Pourquoi fais-je cette distinction ? Une bonne politique monétaire tente non seulement d'atteindre le meilleur résultat possible pour l'économie, mais elle tente aussi de réduire l'incertitude associée à ce résultat. En effet, nous pourrions bien être sacrifier une partie de l’efficacité pour réduire l’incertitude : l'incertitude est en général indésirable. Une méthode standard pour juger des mérites d'une règle particulière pour la politique macroéconomique, par exemple, est de se demander si elle réduit la variance de la production ou de l'inflation lorsque l'économie subit un ensemble standard de chocs.

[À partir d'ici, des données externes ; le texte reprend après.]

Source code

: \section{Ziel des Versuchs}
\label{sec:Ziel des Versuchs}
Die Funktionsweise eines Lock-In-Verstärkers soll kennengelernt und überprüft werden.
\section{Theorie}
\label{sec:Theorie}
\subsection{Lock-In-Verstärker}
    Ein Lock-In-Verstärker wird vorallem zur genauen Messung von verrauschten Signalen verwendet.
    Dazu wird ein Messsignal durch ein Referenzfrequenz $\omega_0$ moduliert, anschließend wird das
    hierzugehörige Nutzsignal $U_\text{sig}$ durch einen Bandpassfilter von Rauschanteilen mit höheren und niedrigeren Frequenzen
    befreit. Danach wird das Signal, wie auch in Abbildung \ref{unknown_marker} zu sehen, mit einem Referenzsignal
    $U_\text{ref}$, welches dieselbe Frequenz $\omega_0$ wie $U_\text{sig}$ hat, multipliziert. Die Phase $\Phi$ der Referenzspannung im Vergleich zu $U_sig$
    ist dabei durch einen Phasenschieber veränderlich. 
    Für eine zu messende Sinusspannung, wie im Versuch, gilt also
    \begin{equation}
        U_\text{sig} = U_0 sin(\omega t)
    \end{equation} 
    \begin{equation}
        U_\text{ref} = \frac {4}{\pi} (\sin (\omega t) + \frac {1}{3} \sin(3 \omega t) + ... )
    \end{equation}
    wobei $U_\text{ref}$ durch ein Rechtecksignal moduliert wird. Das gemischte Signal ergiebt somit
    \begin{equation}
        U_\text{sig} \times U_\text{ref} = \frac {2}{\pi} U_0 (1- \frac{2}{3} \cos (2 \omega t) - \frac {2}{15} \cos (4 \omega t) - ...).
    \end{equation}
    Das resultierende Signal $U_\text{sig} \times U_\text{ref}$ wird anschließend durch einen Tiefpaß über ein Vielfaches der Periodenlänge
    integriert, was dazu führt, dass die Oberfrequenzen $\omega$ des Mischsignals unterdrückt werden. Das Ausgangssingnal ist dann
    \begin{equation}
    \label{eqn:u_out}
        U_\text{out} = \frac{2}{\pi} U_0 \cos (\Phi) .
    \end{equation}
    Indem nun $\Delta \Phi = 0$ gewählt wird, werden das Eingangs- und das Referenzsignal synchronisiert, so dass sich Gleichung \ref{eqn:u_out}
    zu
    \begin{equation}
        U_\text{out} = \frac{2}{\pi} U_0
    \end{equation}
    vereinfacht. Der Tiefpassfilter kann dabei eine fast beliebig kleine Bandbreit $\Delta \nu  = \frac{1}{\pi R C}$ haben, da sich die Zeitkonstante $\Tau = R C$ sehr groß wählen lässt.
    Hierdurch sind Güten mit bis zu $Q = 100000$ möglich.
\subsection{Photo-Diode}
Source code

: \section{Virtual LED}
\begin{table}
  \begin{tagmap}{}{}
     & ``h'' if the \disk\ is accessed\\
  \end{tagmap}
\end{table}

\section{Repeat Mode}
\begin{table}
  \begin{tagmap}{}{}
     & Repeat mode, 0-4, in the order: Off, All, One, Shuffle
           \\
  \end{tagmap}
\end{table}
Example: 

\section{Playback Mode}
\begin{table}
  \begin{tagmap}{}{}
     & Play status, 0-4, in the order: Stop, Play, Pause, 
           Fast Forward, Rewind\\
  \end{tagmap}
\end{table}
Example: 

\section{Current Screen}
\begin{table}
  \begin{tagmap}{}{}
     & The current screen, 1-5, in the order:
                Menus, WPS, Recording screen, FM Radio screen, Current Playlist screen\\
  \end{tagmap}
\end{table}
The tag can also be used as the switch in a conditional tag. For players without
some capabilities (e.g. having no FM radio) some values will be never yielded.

Retournons voir un vieil ami. Supposons que vous soyez médecin et vous disposiez de deux médicaments pour traiter une maladie. L’un est fiable, mais l'autre nécessite une série d’essais et d’erreurs pour obtenir la bonne dose et sa prise s’accompagne parfois de désagréables effets secondaires. Dans ces circonstances, vous préférez ne pas manquer du médicament fiable. Vous faites tout votre possible pour éviter de manquer de médicament fiable.

Vu sous cet angle, il devient presque indéniable que l'austérité budgétaire à la borne inférieure zéro est une politique dangereuse. En nous rendant plus dépendant de la politique monétaire non conventionnelle, cela augmente l'incertitude macroéconomique. Cela nous pousse à recourir davantage au remède peu fiable. Je pense qu'une grande partie du débat quant à savoir si la politique monétaire est la seule chose chose dont nous ayons besoin se focalise sur le premier argument, mais néglige le second. »

Simon Wren-Lewis, « The two arguments why the zero lower bound matters », in Mainly Macro (blog), 12 juillet 2013. Traduit par M.A.